En 2017 se prendieron demasiadas alarmas. Películas de enormísimo presupuesto de las que se esperaba que encendieran nuevas franquicias o revivieran algunas alicaídas (Variety, de donde extraemos estos datos, cita la última Transformers o la fallida La Momia). Todos esperaban que el mercado siguiera funcionando como en el año récord 2015, cuando la taquilla global logró recaudar u$s38.000 millones y solo en los EE.UU. logró u$s11.000 millones. Las proyecciones de este año parecen -al menos en los EE.UU.- superar esa marca, a pesar de notorios fracasos como Han Solo y El Cascanueces y los Cuatro Reinos, ambas de Disney, que de todos modos tienen dos de las películas más vistas del año: Pantera Negra y Avengers-Infinity War.

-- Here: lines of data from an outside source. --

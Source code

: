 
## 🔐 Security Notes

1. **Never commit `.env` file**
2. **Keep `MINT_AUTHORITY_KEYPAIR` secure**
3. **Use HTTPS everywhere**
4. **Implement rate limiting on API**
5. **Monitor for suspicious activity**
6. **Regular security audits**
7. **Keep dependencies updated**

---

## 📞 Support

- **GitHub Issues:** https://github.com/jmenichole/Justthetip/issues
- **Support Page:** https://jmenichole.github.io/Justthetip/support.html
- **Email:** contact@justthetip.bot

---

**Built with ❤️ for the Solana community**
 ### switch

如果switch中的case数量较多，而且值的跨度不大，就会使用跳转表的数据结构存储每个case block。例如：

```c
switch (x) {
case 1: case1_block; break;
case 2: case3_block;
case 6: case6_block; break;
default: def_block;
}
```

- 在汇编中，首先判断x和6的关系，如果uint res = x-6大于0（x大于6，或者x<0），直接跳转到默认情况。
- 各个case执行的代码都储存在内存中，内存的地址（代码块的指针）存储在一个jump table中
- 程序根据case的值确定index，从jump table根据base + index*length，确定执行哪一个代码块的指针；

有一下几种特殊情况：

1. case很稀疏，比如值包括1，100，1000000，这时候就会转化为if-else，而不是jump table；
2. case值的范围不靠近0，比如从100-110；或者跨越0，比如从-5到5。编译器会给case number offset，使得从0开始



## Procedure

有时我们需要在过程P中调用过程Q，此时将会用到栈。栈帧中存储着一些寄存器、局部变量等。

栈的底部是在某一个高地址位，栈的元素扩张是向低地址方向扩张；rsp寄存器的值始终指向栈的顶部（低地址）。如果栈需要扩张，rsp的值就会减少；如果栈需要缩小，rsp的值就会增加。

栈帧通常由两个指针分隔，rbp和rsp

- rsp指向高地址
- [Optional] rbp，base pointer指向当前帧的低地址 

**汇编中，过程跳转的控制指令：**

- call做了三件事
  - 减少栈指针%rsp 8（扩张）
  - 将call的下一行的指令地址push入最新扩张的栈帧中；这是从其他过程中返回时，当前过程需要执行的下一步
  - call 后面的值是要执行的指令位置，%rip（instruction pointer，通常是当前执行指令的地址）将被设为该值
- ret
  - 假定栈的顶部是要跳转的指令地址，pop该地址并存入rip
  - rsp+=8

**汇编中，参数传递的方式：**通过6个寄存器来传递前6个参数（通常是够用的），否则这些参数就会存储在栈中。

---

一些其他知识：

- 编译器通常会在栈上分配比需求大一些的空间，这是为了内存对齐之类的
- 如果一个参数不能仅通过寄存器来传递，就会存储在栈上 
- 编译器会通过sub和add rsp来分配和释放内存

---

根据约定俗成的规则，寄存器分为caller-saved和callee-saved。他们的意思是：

Y allí reside el dilema. Salvo un par de títulos (Animales Fantásticos, El grinch, la secuela de Mary Poppins, Aquamán) es muy poco lo que hay en gateras para el último trimestre del año, aunque por ahora los números sonríen. No pasa lo mismo en la Argentina, donde la crisis ahora sí se siente en la venta de entradas. El final global es abierto.